Extracted records
------
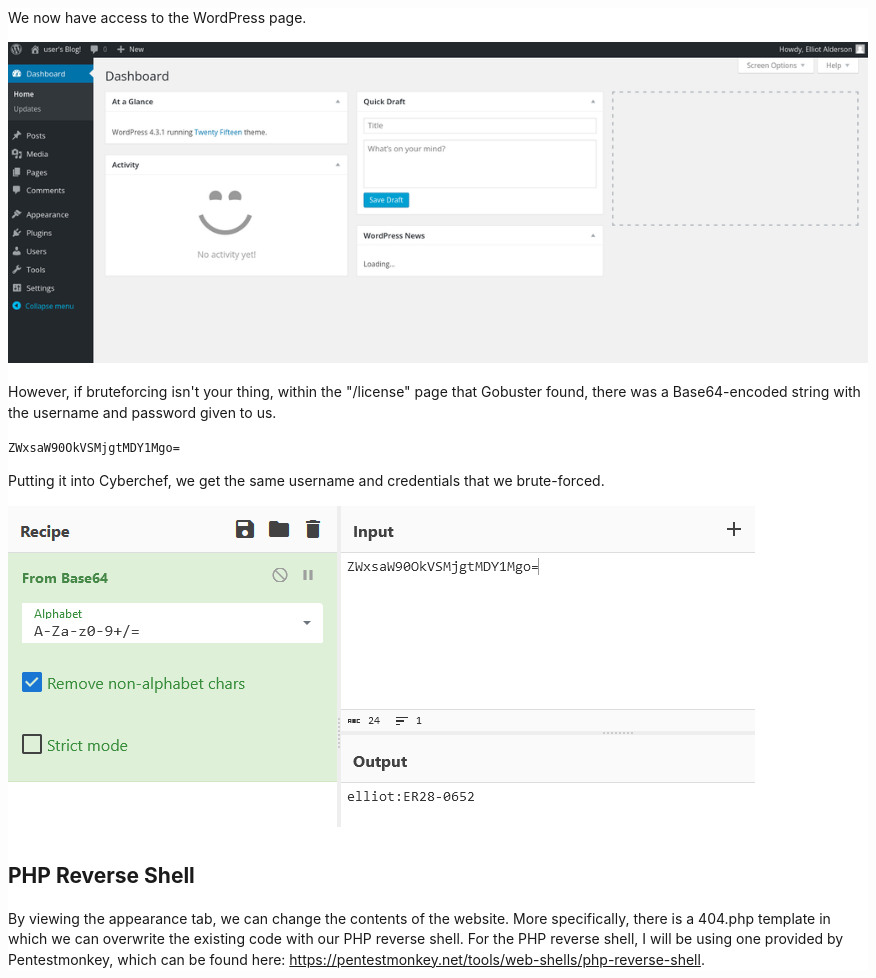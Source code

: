 We now have access to the WordPress page.

![IMG-19](/assets/Mr-Robot-CTF-Images/Mr-Robot-CTF%20(10).png)

However, if bruteforcing isn't your thing, within the "/license" page that Gobuster found, there was a Base64-encoded string with the username and password given to us.

```
ZWxsaW90OkVSMjgtMDY1Mgo=
```

Putting it into Cyberchef, we get the same username and credentials that we brute-forced.

![IMG-20](/assets/Mr-Robot-CTF-Images/Mr-Robot-CTF%20(11).png)

## PHP Reverse Shell

By viewing the appearance tab, we can change the contents of the website. More specifically, there is a 404.php template in which we can overwrite the existing code with our PHP reverse shell. For the PHP reverse shell, I will be using one provided by Pentestmonkey, which can be found here: https://pentestmonkey.net/tools/web-shells/php-reverse-shell.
------
● AIM OF THE EXERCISE
Counting only lines that hold the word "found", state how many there are in the data. Write the number alone.

● TASK ANSWER
2